Generalized Funnelling
Cross-lingual Text Classification (CLC) consists of automatically classifying, according to a common set C of classes, documents each written in one of a set of languages L, and doing so more accurately than when “naïvely” classifying each document via its corresponding language-specific classifier. To obtain an increase in the classification accuracy for a given language, the system thus needs to also leverage the training examples written in the other languages. We tackle “multilabel” CLC via funnelling, a new ensemble learning method that we propose here. Funnelling consists of generating a two-tier classification system where all documents, irrespective of language, are classified by the same (second-tier) classifier. For this classifier, all documents are represented in a common, language-independent feature space consisting of the posterior probabilities generated by first-tier, language-dependent classifiers.
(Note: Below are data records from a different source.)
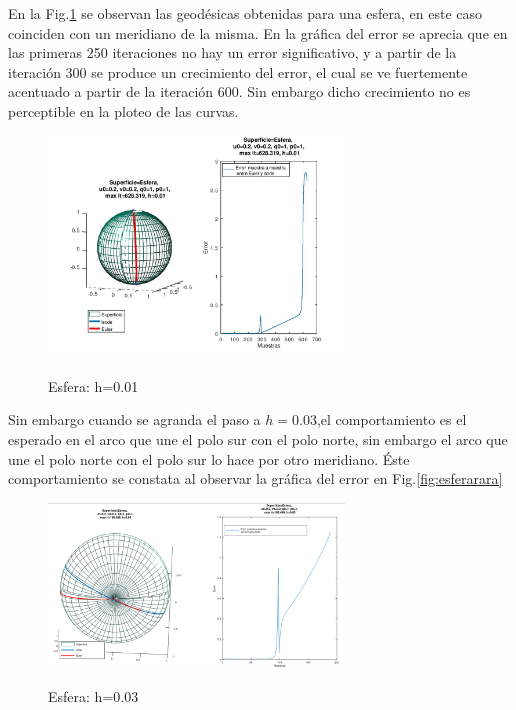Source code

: \documentclass{endm}
\begin{document}
En la Fig.\ref{fig:esfera} se observan las geod\'esicas obtenidas para una esfera, en este caso coinciden con un meridiano de la misma. En la gráfica del error se aprecia que en las primeras 250 iteraciones no hay un error significativo, y a partir de la iteraci\'on 300 se produce un crecimiento del error, el cual se ve fuertemente acentuado a partir de la iteraci\'on 600. Sin embargo dicho crecimiento no es perceptible en la ploteo de las curvas.
\begin{figure}[H]
\caption{Esfera: h=0.01}
\centering
\includegraphics[width=0.7\textwidth]{esfera.jpg}
\label{fig:esfera}
\end{figure}

Sin embargo cuando se agranda el paso a $h=0.03$,el comportamiento es el esperado en el arco que une el polo sur con el polo norte, sin embargo el arco que une el polo norte con el polo sur lo hace por otro meridiano. \'Este comportamiento se constata al observar la gr\'afica del error en Fig.\ref{fig:esferarara}

\begin{figure}[H]
\caption{Esfera: h=0.03 }
\centering
\includegraphics[width=0.7\textwidth]{esferarara.png}
\label{fig:esferamal}
\end{figure}


\tableofcontents
\end{document}
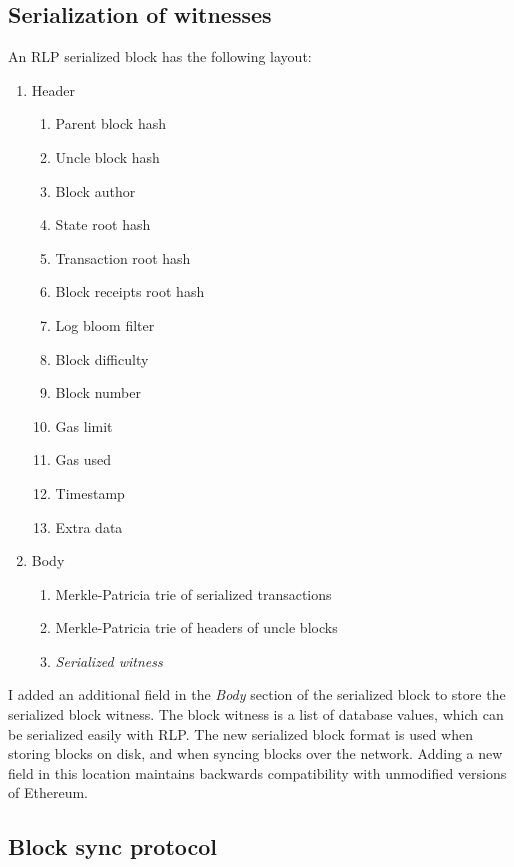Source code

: \documentclass[12pt]{article}
\newcounter{protocol}
\begin{document}
\subsection{Serialization of witnesses}
An RLP serialized block has the following layout:
\begin{enumerate}
  \item Header
  \begin{enumerate}
    \item Parent block hash
    \item Uncle block hash
    \item Block author
    \item State root hash
    \item Transaction root hash
    \item Block receipts root hash
    \item Log bloom filter
    \item Block difficulty
    \item Block number
    \item Gas limit
    \item Gas used
    \item Timestamp
    \item Extra data
  \end{enumerate}
  \item Body
  \begin{enumerate}
    \item Merkle-Patricia trie of serialized transactions
    \item Merkle-Patricia trie of headers of uncle blocks
    \item \emph{Serialized witness}
  \end{enumerate}
\end{enumerate}

I added an additional field in the \emph{Body} section of the serialized block to store the serialized block witness. The block witness is a list of database values, which can be serialized easily with RLP. The new serialized block format is used when storing blocks on disk, and when syncing blocks over the network. Adding a new field in this location maintains backwards compatibility with unmodified versions of Ethereum.

\subsection{Block sync protocol}
\end{document}
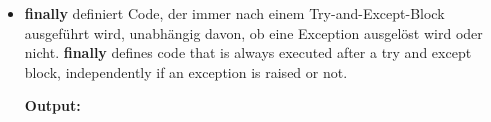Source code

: \documentclass[12pt,c, german, aspectratio=169]{beamer} %
\begin{document}
      \begin{frame}{}
        \begin{itemize}
          \item \trans
          {\textbf{finally} definiert Code, der immer nach einem Try-and-Except-Block ausgeführt wird, unabhängig davon, ob eine Exception ausgelöst wird oder nicht.}
          {\textbf{finally} defines code that is always executed after a try and except block, independently if an exception is raised or not.}
           \\
          \vspace{0.3cm}
          {\footnotesize \textbf{Output:}}
           \\
            \vspace{0.1cm}
        \end{itemize}
      \end{frame}
      
\end{document}
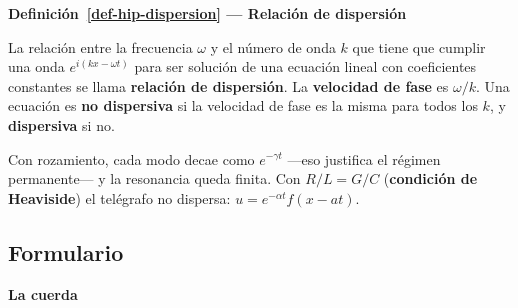 \documentclass[
  spanish,
  a4paper,
]{scrbook}
\theoremstyle{definition}
\theoremstyle{plain}
\theoremstyle{definition}
\theoremstyle{plain}
\theoremstyle{definition}
\theoremstyle{remark}
\begin{document}
\begin{tcolorbox}[enhanced jigsaw, arc=.35mm, bottomrule=.15mm, breakable, colback=white, colframe=quarto-callout-note-color-frame, left=2mm, leftrule=.75mm, opacityback=0, rightrule=.15mm, toprule=.15mm]
\begin{minipage}[t]{5.5mm}
\textcolor{quarto-callout-note-color}{\faInfo}
\end{minipage}%
\begin{minipage}[t]{\textwidth - 5.5mm}

\vspace{-3mm}\textbf{Definición~\ref{def-hip-dispersion} --- Relación de dispersión}\vspace{3mm}

La relación entre la frecuencia \(\omega\) y el número de onda \(k\) que
tiene que cumplir una onda \(e^{i(kx-\omega t)}\) para ser solución de
una ecuación lineal con coeficientes constantes se llama
\textbf{relación de dispersión}. La \textbf{velocidad de fase} es
\(\omega/k\). Una ecuación es \textbf{no dispersiva} si la velocidad de
fase es la misma para todos los \(k\), y \textbf{dispersiva} si no.

\end{minipage}%
\end{tcolorbox}

Con rozamiento, cada modo decae como \(e^{-\gamma t}\) ---eso justifica
el régimen permanente--- y la resonancia queda finita. Con \(R/L = G/C\)
(\textbf{condición de Heaviside}) el telégrafo no dispersa:
\(u = e^{-\alpha t}f(x-at)\).

\subsection{Formulario}\label{sec-hip-resumen-11}

\textbf{La cuerda}
\end{document}

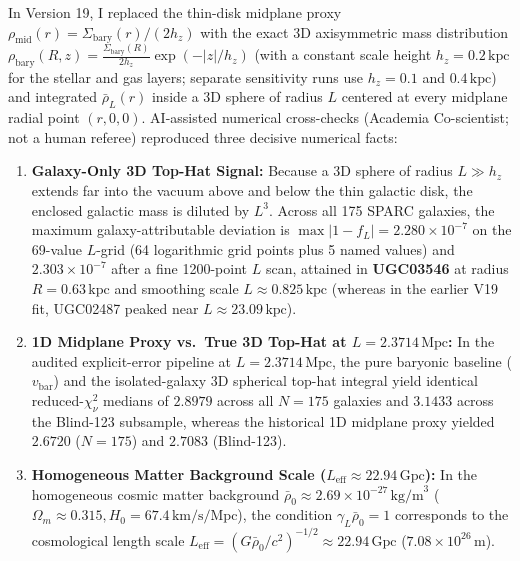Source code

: \documentclass[10pt,a4paper]{article}
\begin{document}
\par
In Version 19, I replaced the thin-disk midplane proxy $\rho_{\text{mid}}(r) = \Sigma_{\text{bary}}(r)/(2h_z)$ with the exact 3D axisymmetric mass distribution $\rho_{\text{bary}}(R,z) = \frac{\Sigma_{\text{bary}}(R)}{2h_z}\exp(-|z|/h_z)$ (with a constant scale height $h_z = 0.2\,\text{kpc}$ for the stellar and gas layers; separate sensitivity runs use $h_z = 0.1$ and $0.4\,\text{kpc}$) and integrated $\bar{\rho}_L(r)$ inside a 3D sphere of radius $L$ centered at every midplane radial point $(r,0,0)$. AI-assisted numerical cross-checks (Academia Co-scientist; not a human referee) reproduced three decisive numerical facts:
\begin{enumerate}\setlength{\itemsep}{1pt}\setlength{\parskip}{0pt}\setlength{\topsep}{1pt}
  \item \textbf{Galaxy-Only 3D Top-Hat Signal:} Because a 3D sphere of radius $L \gg h_z$ extends far into the vacuum above and below the thin galactic disk, the enclosed galactic mass is diluted by $L^3$. Across all 175 SPARC galaxies, the maximum galaxy-attributable deviation is $\max |1 - f_L| = 2.280\times 10^{-7}$ on the 69-value $L$-grid (64 logarithmic grid points plus 5 named values) and \textbf{$2.303\times 10^{-7}$} after a fine 1200-point $L$ scan, attained in \textbf{UGC03546} at radius $R = 0.63\,\text{kpc}$ and smoothing scale $L \approx 0.825\,\text{kpc}$ (whereas in the earlier V19 fit, UGC02487 peaked near $L \approx 23.09\,\text{kpc}$).
  \item \textbf{1D Midplane Proxy vs.\ True 3D Top-Hat at $L = 2.3714\,\text{Mpc}$:} In the audited explicit-error pipeline at $L = 2.3714\,\text{Mpc}$, the pure baryonic baseline ($v_{\text{bar}}$) and the isolated-galaxy 3D spherical top-hat integral yield identical reduced-$\chi^2_\nu$ medians of \textbf{$2.8979$} across all $N=175$ galaxies and \textbf{$3.1433$} across the Blind-123 subsample, whereas the historical 1D midplane proxy yielded $2.6720$ ($N=175$) and $2.7083$ (Blind-123).
  \item \textbf{Homogeneous Matter Background Scale ($L_{\text{eff}} \approx 22.94\,\text{Gpc}$):} In the homogeneous cosmic matter background $\bar{\rho}_0 \approx 2.69\times 10^{-27}\,\text{kg/m}^3$ ($\Omega_m \approx 0.315, H_0 = 67.4\,\text{km/s/Mpc}$), the condition $\gamma_L\bar{\rho}_0 = 1$ corresponds to the cosmological length scale $L_{\text{eff}} = (G\bar{\rho}_0/c^2)^{-1/2} \approx 22.94\,\text{Gpc}$ ($7.08\times 10^{26}\,\text{m}$).
\end{enumerate}
\end{document}
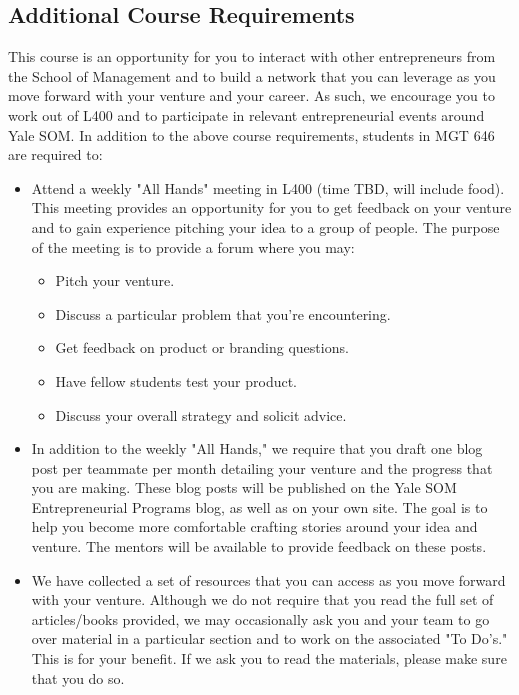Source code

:\subsection*{Additional Course Requirements}

This course is an opportunity for you to interact with other entrepreneurs from the School of Management and to build a network that you can leverage as you move forward with your venture and your career. As such, we encourage you to work out of L400 and to participate in relevant entrepreneurial events around Yale SOM. In addition to the above course requirements, students in MGT 646 are required to:

\begin{itemize}
	\item Attend a weekly "All Hands" meeting in L400 (time TBD, will include food). This meeting provides an opportunity for you to get feedback on your venture and to gain experience pitching your idea to a group of people. The purpose of the meeting is to provide a forum where you may:
		\begin{itemize}
				\item Pitch your venture.
				\item Discuss a particular problem that you're encountering.
				\item Get feedback on product or branding questions.
				\item Have fellow students test your product.
				\item Discuss your overall strategy and solicit advice.
			\end{itemize}
	\item In addition to the weekly "All Hands," we require that you draft one blog post per teammate per month detailing your venture and the progress that you are making. These blog posts will be published on the Yale SOM Entrepreneurial Programs blog, as well as on your own site. The goal is to help you become more comfortable crafting stories around your idea and venture. The mentors will be available to provide feedback on these posts.
	\item We have collected a set of resources that you can access as you move forward with your venture. Although we do not require that you read the full set of articles/books provided, we may occasionally ask you and your team to go over material in a particular section and to work on the associated "To Do's." This is for your benefit. If we ask you to read the materials, please make sure that you do so.

\end{itemize}


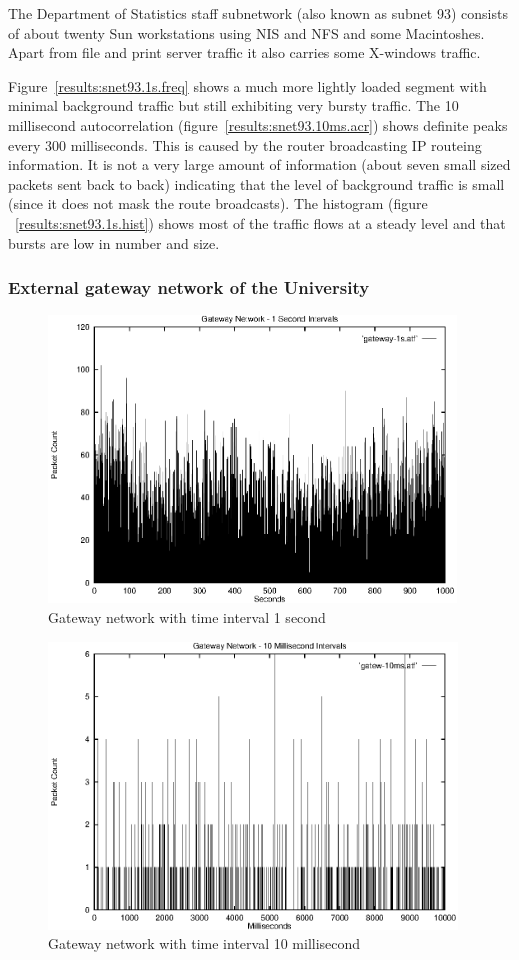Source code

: The Department of Statistics staff subnetwork (also known as subnet
93) consists of about twenty Sun workstations using NIS and NFS
and some Macintoshes.  Apart from file and print server traffic it
also carries some X-windows traffic.

Figure~\ref{results:snet93.1s.freq} shows a much more lightly loaded
segment with minimal background traffic but still exhibiting very
bursty traffic.  The 10 millisecond autocorrelation
(figure~\ref{results:snet93.10ms.acr}) shows definite peaks every 300
milliseconds.  This is caused by the router broadcasting IP routeing
information.  It is not a very large amount of information (about
seven small sized packets sent back to back) indicating that the level
of background traffic is small (since it does not mask the route
broadcasts).  The histogram (figure ~\ref{results:snet93.1s.hist})
shows most of the traffic flows at a steady level and that bursts are
low in number and size.

\subsubsection{External gateway network of the University}

\begin{figure}
\includegraphics[height=3in]{pics/gatew-1s-freq.eps}
\caption{Gateway network with time interval 1 second}
\label{results:gatew.1s.freq}
\end{figure}

\begin{figure}
\includegraphics[height=3in]{pics/gatew-10ms-freq.eps}
\caption{Gateway network with time interval 10 millisecond}
\label{results:gatew.10ms.freq}
\end{figure}

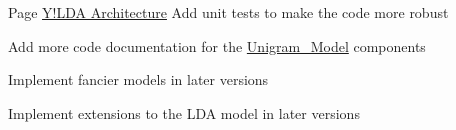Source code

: \label{todo__todo000001}
\hypertarget{todo__todo000001}{}
 
\begin{DoxyDescription}
\item[Page \hyperlink{architecture}{Y!LDA Architecture} ]Add unit tests to make the code more robust 

Add more code documentation for the \hyperlink{class_unigram___model}{Unigram\_\-Model} components 

Implement fancier models in later versions 

Implement extensions to the LDA model in later versions


\end{DoxyDescription}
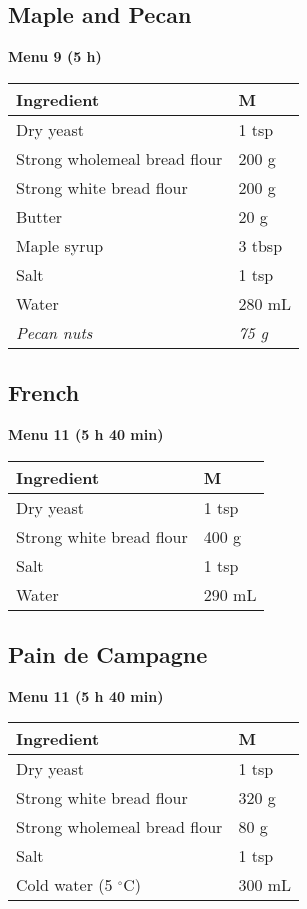 \documentclass[a4paper,10pt,twocolumn,landscape]{article}
\newcommand{\sectionspacing}{0.1cm}
\begin{document}
\subsection*{Maple and Pecan}
\vspace{\sectionspacing}
\textbf{Menu 9 (5 h)}\\
\begin{tabular}{L{4.5cm}L{2cm}}
\toprule
\textbf{Ingredient} & \textbf{M} \\
\midrule
Dry yeast & 1 tsp \\
Strong wholemeal bread flour & 200 g \\
Strong white bread flour & 200 g \\
Butter & 20 g \\
Maple syrup & 3 tbsp \\
Salt & 1 tsp \\
Water & 280 mL \\
\textit{Pecan nuts}& \textit{75 g} \\
\bottomrule
\end{tabular}

\subsection*{French}
\vspace{\sectionspacing}
\textbf{Menu 11 (5 h 40 min)}\\
\begin{tabular}{L{4.5cm}L{2cm}}
\toprule
\textbf{Ingredient} & \textbf{M} \\
\midrule
Dry yeast & 1 tsp \\
Strong white bread flour & 400 g \\
Salt & 1 tsp \\
Water & 290 mL \\
\bottomrule
\end{tabular}

\subsection*{Pain de Campagne}
\vspace{\sectionspacing}
\textbf{Menu 11 (5 h 40 min)}\\
\begin{tabular}{L{4.5cm}L{2cm}}
\toprule
\textbf{Ingredient} & \textbf{M} \\
\midrule
Dry yeast & 1 tsp \\
Strong white bread flour & 320 g \\
Strong wholemeal bread flour & 80 g \\
Salt & 1 tsp \\
Cold water (5 $^{\circ}$C) & 300 mL \\
\bottomrule
\end{tabular}
\end{document}
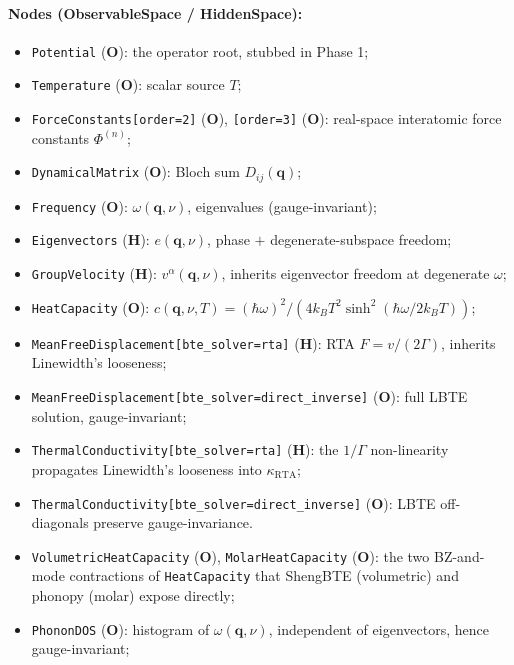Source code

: \documentclass[11pt,a4paper]{article}
\begin{document}
\paragraph{Nodes (ObservableSpace / HiddenSpace):}
\begin{itemize}[leftmargin=2em, itemsep=0.2em]
  \item \texttt{Potential} (\textbf{O}): the operator root, stubbed in Phase 1;
  \item \texttt{Temperature} (\textbf{O}): scalar source $T$;
  \item \texttt{ForceConstants[order=2]} (\textbf{O}), \texttt{[order=3]} (\textbf{O}):
        real-space interatomic force constants $\Phi^{(n)}$;
  \item \texttt{DynamicalMatrix} (\textbf{O}): Bloch sum $D_{ij}(\mathbf{q})$;
  \item \texttt{Frequency} (\textbf{O}): $\omega(\mathbf{q},\nu)$, eigenvalues
        (gauge-invariant);
  \item \texttt{Eigenvectors} (\textbf{H}): $e(\mathbf{q},\nu)$, phase $+$
        degenerate-subspace freedom;
  \item \texttt{GroupVelocity} (\textbf{H}): $v^\alpha(\mathbf{q},\nu)$, inherits
        eigenvector freedom at degenerate $\omega$;
  \item \texttt{HeatCapacity} (\textbf{O}): $c(\mathbf{q},\nu, T) = (\hbar\omega)^2 /
        (4 k_B T^2 \sinh^2(\hbar\omega / 2 k_B T))$;
  \item \texttt{MeanFreeDisplacement[bte\_solver=rta]} (\textbf{H}): RTA
        $F = v/(2\Gamma)$, inherits Linewidth's looseness;
  \item \texttt{MeanFreeDisplacement[bte\_solver=direct\_inverse]} (\textbf{O}): full
        LBTE solution, gauge-invariant;
  \item \texttt{ThermalConductivity[bte\_solver=rta]} (\textbf{H}): the $1/\Gamma$
        non-linearity propagates Linewidth's looseness into $\kappa_\text{RTA}$;
  \item \texttt{ThermalConductivity[bte\_solver=direct\_inverse]} (\textbf{O}):
        LBTE off-diagonals preserve gauge-invariance.
  \item \texttt{VolumetricHeatCapacity} (\textbf{O}), \texttt{MolarHeatCapacity}
        (\textbf{O}): the two BZ-and-mode contractions of \texttt{HeatCapacity}
        that ShengBTE (volumetric) and phonopy (molar) expose directly;
  \item \texttt{PhononDOS} (\textbf{O}): histogram of $\omega(\mathbf{q},\nu)$,
        independent of eigenvectors, hence gauge-invariant;

\end{itemize}
\end{document}
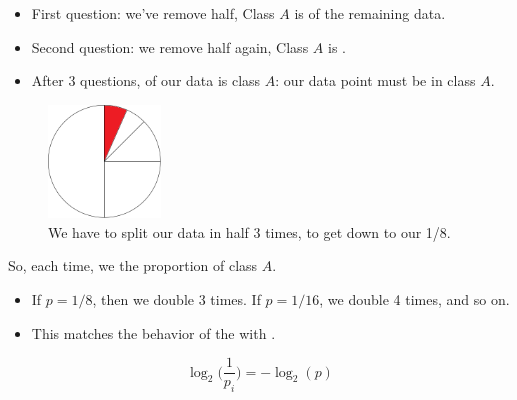         \begin{itemize}
            \item First question: we've remove half, Class $A$ is  of the remaining data.
            \item Second question: we remove half again, Class $A$ is .
            \item After 3 questions,  of our data is class $A$: our data point must be in class $A$.
        \end{itemize}

        \begin{figure}[H]
            \centering
            \includegraphics[width=30mm,scale=0.5]{images/nonparametric_images/dataset_split.png}
            \caption*{We have to split our data in half 3 times, to get down to our 1/8.}
        \end{figure}

        So, each time, we  the proportion of class $A$. 

        \begin{itemize}
            \item If $p=1/8$, then we double 3 times. If $p=1/16$, we double 4 times, and so on.

            \item This matches the behavior of the  with .
        \end{itemize}

        \begin{equation}
            \log_2 \Bigg( \frac{1}{p_i} \Bigg) = - \log_2 (p)
        \end{equation}

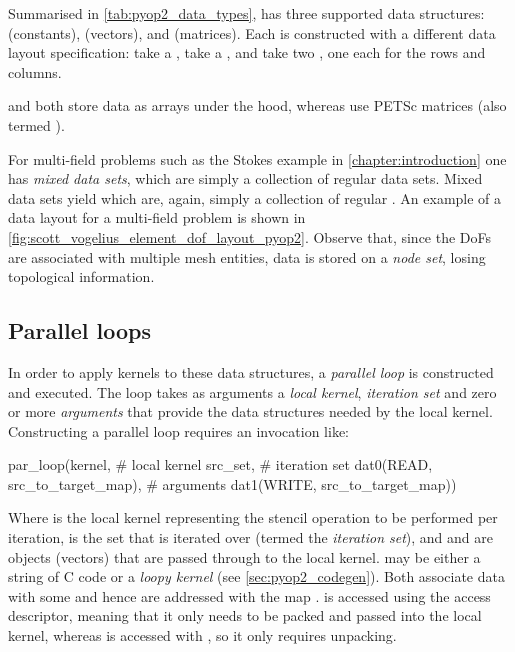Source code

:\documentclass[thesis]{subfiles}
\begin{document}
Summarised in \cref{tab:pyop2_data_types},  has three supported data structures:  (constants),  (vectors), and  (matrices).
Each is constructed with a different data layout specification:  take a ,  take a , and  take two , one each for the rows and columns.

 and  both store data as \numpy arrays under the hood, whereas  use PETSc matrices (also termed ).

For multi-field problems such as the Stokes example in \cref{chapter:introduction} one has \textit{mixed data sets}, which are simply a collection of regular data sets.
Mixed data sets yield  which are, again, simply a collection of regular .
An example of a  data layout for a multi-field problem is shown in \cref{fig:scott_vogelius_element_dof_layout_pyop2}.
Observe that, since the DoFs are associated with multiple mesh entities, data is stored on a \emph{node set}, losing topological information.

\subsection{Parallel loops}
\label{sec:pyop2_parallel}

In order to apply kernels to these data structures, a \textit{parallel loop} is constructed and executed.
The loop takes as arguments a \textit{local kernel}, \textit{iteration set} and zero or more \textit{arguments} that provide the data structures needed by the local kernel.
Constructing a parallel loop requires an invocation like:
\begin{pyinline}
  par_loop(kernel,                          # local kernel
           src_set,                         # iteration set
           dat0(READ, src_to_target_map),   # arguments
           dat1(WRITE, src_to_target_map))
\end{pyinline}
Where  is the local kernel representing the stencil operation to be performed per iteration,  is the set that is iterated over (termed the \emph{iteration set}), and  and  are  objects (vectors) that are passed through to the local kernel.
 may be either a string of C code or a \emph{loopy kernel} (see \cref{sec:pyop2_codegen}).
Both  associate data with some  and hence are addressed with the map .
 is accessed using the  access descriptor, meaning that it only needs to be packed and passed into the local kernel, whereas  is accessed with , so it only requires unpacking.
\end{document}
This allows the classification of all test documents, of any language, to benefit from the information present in all training documents, of any language.
This repository contains the Python code developed for the experiments conducted pertaining Heterogeneous Document Embeddings in both traditional machine learning and deep learning sceneario (Msc Thesis). Concerning traditional machine learning the code implements variants to Funnelling algoirthm (TAT) proposed in the article "Esuli, A., Moreo, A., & Sebastiani, F. (2019). Funnelling: A New Ensemble Method for Heterogeneous Transfer Learning and Its Application to Cross-Lingual Text Classification. ACM Transactions on Information Systems (TOIS), 37(3), 37.".
To form document representations we deployed publicly available word-embeddings:
- MUSE "A. Conneau, G. Lample, L. Denoyer, MA. Ranzato, H. Jégou, (2018). Word Translation without Parallel Data" As well as a method to build supervised word-embeddings:
- Word-Class Embeddings "Moreo, A, Esuli, A. & Sebastiani, F. (2019). Word-Class Embeddings for Multiclass Text Classification"
This code has been used to produce all experimental results reported.